§ **Extracted information**
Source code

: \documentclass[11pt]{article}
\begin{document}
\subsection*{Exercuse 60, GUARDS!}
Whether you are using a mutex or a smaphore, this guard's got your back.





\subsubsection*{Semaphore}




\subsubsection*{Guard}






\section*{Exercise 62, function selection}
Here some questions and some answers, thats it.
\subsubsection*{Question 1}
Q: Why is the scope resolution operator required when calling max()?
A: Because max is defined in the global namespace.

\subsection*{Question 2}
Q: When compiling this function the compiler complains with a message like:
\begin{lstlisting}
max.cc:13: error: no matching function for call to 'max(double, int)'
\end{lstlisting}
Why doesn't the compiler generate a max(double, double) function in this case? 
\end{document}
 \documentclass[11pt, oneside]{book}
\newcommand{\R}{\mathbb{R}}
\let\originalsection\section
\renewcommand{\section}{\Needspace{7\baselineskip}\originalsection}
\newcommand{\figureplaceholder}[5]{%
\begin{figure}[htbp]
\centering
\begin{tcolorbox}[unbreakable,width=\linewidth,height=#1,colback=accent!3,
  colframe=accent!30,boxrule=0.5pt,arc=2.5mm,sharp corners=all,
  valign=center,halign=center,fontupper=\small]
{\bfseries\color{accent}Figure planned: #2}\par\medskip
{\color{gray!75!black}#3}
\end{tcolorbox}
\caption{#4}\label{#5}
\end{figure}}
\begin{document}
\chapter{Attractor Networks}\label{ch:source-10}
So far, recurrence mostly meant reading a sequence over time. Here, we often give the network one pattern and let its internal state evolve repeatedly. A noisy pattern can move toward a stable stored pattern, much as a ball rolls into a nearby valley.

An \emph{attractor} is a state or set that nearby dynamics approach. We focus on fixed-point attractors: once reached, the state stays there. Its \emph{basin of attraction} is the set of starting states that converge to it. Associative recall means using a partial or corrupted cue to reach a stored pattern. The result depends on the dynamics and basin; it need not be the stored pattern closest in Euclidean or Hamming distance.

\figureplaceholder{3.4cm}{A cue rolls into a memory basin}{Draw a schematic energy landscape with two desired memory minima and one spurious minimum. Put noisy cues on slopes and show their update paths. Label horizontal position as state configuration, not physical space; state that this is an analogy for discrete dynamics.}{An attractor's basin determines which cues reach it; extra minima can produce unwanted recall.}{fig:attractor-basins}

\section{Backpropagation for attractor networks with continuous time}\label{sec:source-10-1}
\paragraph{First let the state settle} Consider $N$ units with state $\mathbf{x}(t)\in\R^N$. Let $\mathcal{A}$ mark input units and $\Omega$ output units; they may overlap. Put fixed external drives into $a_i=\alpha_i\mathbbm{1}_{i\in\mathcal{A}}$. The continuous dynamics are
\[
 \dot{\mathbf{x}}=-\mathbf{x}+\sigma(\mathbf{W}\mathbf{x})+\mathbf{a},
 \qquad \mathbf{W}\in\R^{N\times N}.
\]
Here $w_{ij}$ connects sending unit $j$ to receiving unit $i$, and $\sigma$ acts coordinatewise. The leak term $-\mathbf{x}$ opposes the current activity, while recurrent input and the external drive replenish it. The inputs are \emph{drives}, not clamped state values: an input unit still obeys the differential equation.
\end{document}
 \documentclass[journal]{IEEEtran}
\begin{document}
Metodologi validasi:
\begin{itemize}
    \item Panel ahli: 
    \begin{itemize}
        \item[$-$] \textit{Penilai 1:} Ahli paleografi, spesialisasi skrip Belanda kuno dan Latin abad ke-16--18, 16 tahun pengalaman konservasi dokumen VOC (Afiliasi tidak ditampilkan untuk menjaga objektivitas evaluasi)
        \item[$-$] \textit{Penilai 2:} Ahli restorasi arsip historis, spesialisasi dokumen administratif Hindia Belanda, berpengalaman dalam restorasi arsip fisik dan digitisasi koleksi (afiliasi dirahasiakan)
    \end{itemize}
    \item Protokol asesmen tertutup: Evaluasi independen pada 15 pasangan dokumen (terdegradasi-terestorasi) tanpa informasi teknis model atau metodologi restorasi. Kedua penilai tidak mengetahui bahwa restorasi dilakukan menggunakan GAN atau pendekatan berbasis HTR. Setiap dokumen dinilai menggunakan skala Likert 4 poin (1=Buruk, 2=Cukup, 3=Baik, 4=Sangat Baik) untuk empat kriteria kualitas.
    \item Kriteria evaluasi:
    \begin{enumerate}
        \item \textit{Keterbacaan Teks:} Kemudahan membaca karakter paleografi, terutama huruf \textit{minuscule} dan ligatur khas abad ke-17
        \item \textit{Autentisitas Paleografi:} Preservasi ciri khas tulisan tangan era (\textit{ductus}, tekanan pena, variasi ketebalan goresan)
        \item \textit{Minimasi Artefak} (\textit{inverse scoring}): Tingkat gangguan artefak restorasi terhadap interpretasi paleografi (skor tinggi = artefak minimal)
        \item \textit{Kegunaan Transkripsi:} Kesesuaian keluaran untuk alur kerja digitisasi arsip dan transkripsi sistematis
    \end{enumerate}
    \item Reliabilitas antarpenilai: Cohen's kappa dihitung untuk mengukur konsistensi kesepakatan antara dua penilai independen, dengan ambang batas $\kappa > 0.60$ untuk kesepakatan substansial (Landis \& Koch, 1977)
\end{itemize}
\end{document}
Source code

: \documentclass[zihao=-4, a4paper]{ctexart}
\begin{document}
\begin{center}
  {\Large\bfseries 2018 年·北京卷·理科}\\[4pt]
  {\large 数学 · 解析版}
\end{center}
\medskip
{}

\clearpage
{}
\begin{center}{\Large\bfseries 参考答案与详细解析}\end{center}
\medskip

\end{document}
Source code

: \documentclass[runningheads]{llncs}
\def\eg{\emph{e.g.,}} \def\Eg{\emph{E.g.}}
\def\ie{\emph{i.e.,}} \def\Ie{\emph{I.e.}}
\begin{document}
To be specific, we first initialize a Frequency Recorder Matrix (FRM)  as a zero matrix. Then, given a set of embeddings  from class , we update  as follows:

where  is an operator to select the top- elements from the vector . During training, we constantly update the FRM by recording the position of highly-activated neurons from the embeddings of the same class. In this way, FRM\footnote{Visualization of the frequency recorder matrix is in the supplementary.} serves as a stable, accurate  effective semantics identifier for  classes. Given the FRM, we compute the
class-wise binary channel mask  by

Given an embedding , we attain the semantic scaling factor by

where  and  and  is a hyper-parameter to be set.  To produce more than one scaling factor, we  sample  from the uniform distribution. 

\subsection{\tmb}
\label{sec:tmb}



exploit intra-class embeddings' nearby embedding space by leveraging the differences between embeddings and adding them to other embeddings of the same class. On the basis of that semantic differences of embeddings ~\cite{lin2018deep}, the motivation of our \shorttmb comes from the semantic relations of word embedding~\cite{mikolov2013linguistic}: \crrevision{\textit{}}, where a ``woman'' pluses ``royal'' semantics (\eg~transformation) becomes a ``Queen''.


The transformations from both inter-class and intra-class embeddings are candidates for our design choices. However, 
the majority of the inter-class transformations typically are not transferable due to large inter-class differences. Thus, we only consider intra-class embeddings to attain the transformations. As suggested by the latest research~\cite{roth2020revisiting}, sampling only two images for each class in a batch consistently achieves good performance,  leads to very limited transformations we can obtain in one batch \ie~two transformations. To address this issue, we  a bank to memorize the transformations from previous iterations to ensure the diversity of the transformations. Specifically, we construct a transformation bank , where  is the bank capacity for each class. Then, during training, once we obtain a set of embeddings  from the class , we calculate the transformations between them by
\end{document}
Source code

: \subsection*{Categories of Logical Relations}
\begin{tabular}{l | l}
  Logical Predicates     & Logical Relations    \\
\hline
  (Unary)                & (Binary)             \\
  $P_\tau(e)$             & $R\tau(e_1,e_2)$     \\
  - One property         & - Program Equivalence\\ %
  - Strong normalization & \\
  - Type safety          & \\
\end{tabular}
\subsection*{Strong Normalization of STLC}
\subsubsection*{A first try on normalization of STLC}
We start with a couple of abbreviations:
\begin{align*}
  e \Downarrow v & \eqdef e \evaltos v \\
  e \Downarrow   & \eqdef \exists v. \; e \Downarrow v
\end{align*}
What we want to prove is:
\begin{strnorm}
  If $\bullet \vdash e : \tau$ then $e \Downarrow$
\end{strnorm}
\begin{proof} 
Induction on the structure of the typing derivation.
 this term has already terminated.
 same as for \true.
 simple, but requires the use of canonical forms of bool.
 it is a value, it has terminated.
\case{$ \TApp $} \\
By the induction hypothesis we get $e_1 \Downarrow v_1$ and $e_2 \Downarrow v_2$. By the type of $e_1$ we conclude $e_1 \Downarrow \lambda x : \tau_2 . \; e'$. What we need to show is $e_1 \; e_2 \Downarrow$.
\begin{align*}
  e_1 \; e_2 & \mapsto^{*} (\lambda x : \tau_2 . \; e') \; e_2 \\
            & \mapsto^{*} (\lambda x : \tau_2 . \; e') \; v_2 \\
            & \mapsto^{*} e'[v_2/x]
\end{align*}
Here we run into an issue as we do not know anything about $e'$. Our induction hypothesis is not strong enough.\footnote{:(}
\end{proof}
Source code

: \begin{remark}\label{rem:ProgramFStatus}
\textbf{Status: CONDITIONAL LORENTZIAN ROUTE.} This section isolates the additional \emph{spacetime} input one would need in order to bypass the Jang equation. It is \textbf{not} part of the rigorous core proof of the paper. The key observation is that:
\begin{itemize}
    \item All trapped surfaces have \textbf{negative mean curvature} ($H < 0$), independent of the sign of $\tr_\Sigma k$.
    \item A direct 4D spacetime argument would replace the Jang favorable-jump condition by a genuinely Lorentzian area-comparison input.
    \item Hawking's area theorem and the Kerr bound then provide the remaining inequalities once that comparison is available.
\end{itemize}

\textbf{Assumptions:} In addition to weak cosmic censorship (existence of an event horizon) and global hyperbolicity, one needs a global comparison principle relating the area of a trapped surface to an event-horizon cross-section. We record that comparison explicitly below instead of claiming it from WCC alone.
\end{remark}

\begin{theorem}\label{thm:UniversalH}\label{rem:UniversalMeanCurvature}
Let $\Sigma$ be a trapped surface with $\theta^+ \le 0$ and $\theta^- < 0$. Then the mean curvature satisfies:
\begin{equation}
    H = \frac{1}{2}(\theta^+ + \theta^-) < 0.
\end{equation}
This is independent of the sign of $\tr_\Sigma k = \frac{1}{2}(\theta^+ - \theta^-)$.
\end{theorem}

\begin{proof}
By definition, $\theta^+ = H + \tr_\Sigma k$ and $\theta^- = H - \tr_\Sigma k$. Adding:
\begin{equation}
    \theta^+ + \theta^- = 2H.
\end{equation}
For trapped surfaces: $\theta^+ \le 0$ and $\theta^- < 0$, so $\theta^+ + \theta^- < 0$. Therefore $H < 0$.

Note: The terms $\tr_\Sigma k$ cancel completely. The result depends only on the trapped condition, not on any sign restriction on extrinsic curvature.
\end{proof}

§ **Exercise**
Look for the string "restorasi" in the data above and return every line that has it.

§ **Finished task**
        \item[$-$] \textit{Penilai 2:} Ahli restorasi arsip historis, spesialisasi dokumen administratif Hindia Belanda, berpengalaman dalam restorasi arsip fisik dan digitisasi koleksi (afiliasi dirahasiakan)
    \item Protokol asesmen tertutup: Evaluasi independen pada 15 pasangan dokumen (terdegradasi-terestorasi) tanpa informasi teknis model atau metodologi restorasi. Kedua penilai tidak mengetahui bahwa restorasi dilakukan menggunakan GAN atau pendekatan berbasis HTR. Setiap dokumen dinilai menggunakan skala Likert 4 poin (1=Buruk, 2=Cukup, 3=Baik, 4=Sangat Baik) untuk empat kriteria kualitas.
        \item \textit{Minimasi Artefak} (\textit{inverse scoring}): Tingkat gangguan artefak restorasi terhadap interpretasi paleografi (skor tinggi = artefak minimal)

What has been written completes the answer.